The book, first published in 2002 and reprinted in 2006 and 2018, traces the history of what Elbaum calls the New Communist Movement (NCM). The NCM refers to the waves of people who, between 1968 and 1973, were inspired by and involved in the mass upheavals and protest movements of the time and searched for “an ideological framework and strategy” to bring about the revolution that felt as though it were just on the horizon. These people were mainly young and came out of groups like SDS, the anti-war movement, and were inspired by or participated in the Black rebellions in cities across the US. Opinion polls in 1971 showed that more than 3 million people thought a revolution was necessary, this was the basis for the growth of the NCM.
Third World Marxism
Many young people looking for a way to understand the upheaval and carve a path forward looked outside of the traditional “old left” that experienced a similar surge in the 1930s. For sure the Communist Party USA (CPUSA) and Trotskyist organizations like the Socialist Workers Party experienced an influx of new members during the period, but the political tendency that grew the most were those influenced by what Elbaum refers to as Third World Marxism.
Third World Marxism made sense as a political framework for activists radicalized by the 1960s protest movements because opposition to racism and military intervention were at the heart of its theory and practice. As Elbaum notes, “it embraced the revolutionary nationalist impulses in communities of color, where Marxism, socialism and nationalism intermingled and overlapped. It linked aspiring US revolutionaries to the parties and leaders who were proving that “the power of the people is greater than the man’s technology.” Third World Marxism drew inspiration and connection with the Vietnamese and Chinese Communist Parties, Amilcar Carbral, Che and the Cuban Revolution, and for those coming out of the student and community-led movements of the sixties felt like a better fit than the “Old Left” shaped by the Soviet Experience and oriented toward the trade union movement.

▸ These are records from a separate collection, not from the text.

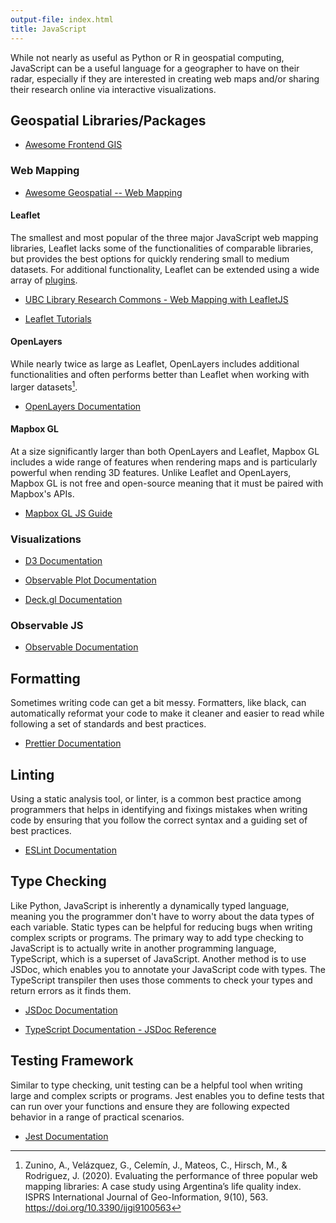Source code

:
 ```yaml
---
output-file: index.html
title: JavaScript
---
```


While not nearly as useful as Python or R in geospatial computing, JavaScript
can be a useful language for a geographer to have on their radar, especially if
they are interested in creating web maps and/or sharing their research online
via interactive visualizations.

## Geospatial Libraries/Packages

- [Awesome Frontend GIS](https://github.com/joewdavies/awesome-frontend-gis)

### Web Mapping

- [Awesome Geospatial -- Web Mapping](https://github.com/sacridini/Awesome-Geospatial#web-map-development)

#### Leaflet

The smallest and most popular of the three major JavaScript web mapping
libraries, Leaflet lacks some of the functionalities of comparable libraries,
but provides the best options for quickly rendering small to medium datasets.
For additional functionality, Leaflet can be extended using a wide array of
[plugins](https://leafletjs.com/plugins.html).

- [UBC Library Research Commons - Web Mapping with LeafletJS](https://ubc-library-rc.github.io/gis-intro-leaflet/)

- [Leaflet Tutorials](https://leafletjs.com/examples.html)

#### OpenLayers

While nearly twice as large as Leaflet, OpenLayers includes additional
functionalities and often performs better than Leaflet when working with larger
datasets[^1].

- [OpenLayers Documentation](https://openlayers.org/doc/)

#### Mapbox GL

At a size significantly larger than both OpenLayers and Leaflet, Mapbox GL
includes a wide range of features when rendering maps and is particularly
powerful when rending 3D features. Unlike Leaflet and OpenLayers, Mapbox GL is
not free and open-source meaning that it must be paired with Mapbox's APIs.

- [Mapbox GL JS Guide](https://docs.mapbox.com/mapbox-gl-js/guides/)

### Visualizations

- [D3 Documentation](https://github.com/d3/d3/wiki)

- [Observable Plot Documentation](https://observablehq.com/plot/getting-started)

- [Deck.gl Documentation](https://deck.gl/docs)

### Observable JS

- [Observable Documentation](https://observablehq.com/@observablehq/documentation?collection=@observablehq/documentation)

## Formatting

Sometimes writing code can get a bit messy. Formatters, like black, can
automatically reformat your code to make it cleaner and easier to read while
following a set of standards and best practices.

- [Prettier Documentation](https://prettier.io/docs/en/index.html)

## Linting

Using a static analysis tool, or linter, is a common best practice among
programmers that helps in identifying and fixings mistakes when writing code by
ensuring that you follow the correct syntax and a guiding set of best practices.

- [ESLint Documentation](https://eslint.org/docs/latest/)

## Type Checking

Like Python, JavaScript is inherently a dynamically typed language, meaning you
the programmer don't have to worry about the data types of each variable. Static
types can be helpful for reducing bugs when writing complex scripts or programs.
The primary way to add type checking to JavaScript is to actually write in
another programming language, TypeScript, which is a superset of JavaScript.
Another method is to use JSDoc, which enables you to annotate your JavaScript
code with types. The TypeScript transpiler then uses those comments to check
your types and return errors as it finds them.

- [JSDoc Documentation](https://jsdoc.app/)

- [TypeScript Documentation - JSDoc Reference](https://www.typescriptlang.org/docs/handbook/jsdoc-supported-types.html?)

## Testing Framework

Similar to type checking, unit testing can be a helpful tool when writing large
and complex scripts or programs. Jest enables you to define tests that can run
over your functions and ensure they are following expected behavior in a range
of practical scenarios.

- [Jest Documentation](https://jestjs.io/docs/getting-started)

[^1]:
    Zunino, A., Velázquez, G., Celemín, J., Mateos, C., Hirsch, M., & Rodriguez,
    J. (2020). Evaluating the performance of three popular web mapping
    libraries: A case study using Argentina’s life quality index. ISPRS
    International Journal of Geo-Information, 9(10), 563.
    <https://doi.org/10.3390/ijgi9100563>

Elbaum describes the pull of the moment and the commitment of the people who took up these politics: “Partisans of Third World Marxism included organizers from every front of the 1960s rebellion. Committed to turning their new-found outlook into a powerful force, thousands spurned professional, academic or business careers in favor of the activist life. They took steps to root themselves in industrial jobs, working class neighbourhoods and communities of color; threw themselves into antiracist and international solidarity campaigns; studied late hours of the night and passionately debated revolutionary strategy.”
Party building
From those influenced by Third World Marxism emerged a contingent of people who looked to build tight-knight Marxist-Leninist organizations. These activists rejected the anti-Lenin and anti-Political Party outlook of the New Left of the 1960s and instead set out to build what they saw as a new “vanguard party”. They saw the CPUSA as hopelessly “revisionist” and saw themselves as rescuing the authentic Leninist tradition themselves, but were heavily influenced by Mao Zedong and the Chinese Communist Party.
The China-USSR split in 1960 and 1963 saw the Communist Party of China (CPC) put itself forward as the genuine guardian of Lenin’s legacy and activists were drawn to that. What was put forward as Leninism and the idea of the Leninist vanguard was seen as very attractive to scores of activists who had gone through the battles of the civil rights movements of the 60s and drawn the need for an organization that could be a vehicle for their revolutionary politics.
“From 1968 through the mid-1970s, the resulting New Communist Movement grew faster than any other current on the US left. At its height it held the allegiance of roughly 10,000 core activists and influenced many thousands more. It was the most racially integrated socialist tendency, with the highest proportion (25 to 30 percent or more) of people of color in its leadership and membership ranks. The largest circulation left newspaper of the time — the Guardian — promoted the new movement’s outlook.”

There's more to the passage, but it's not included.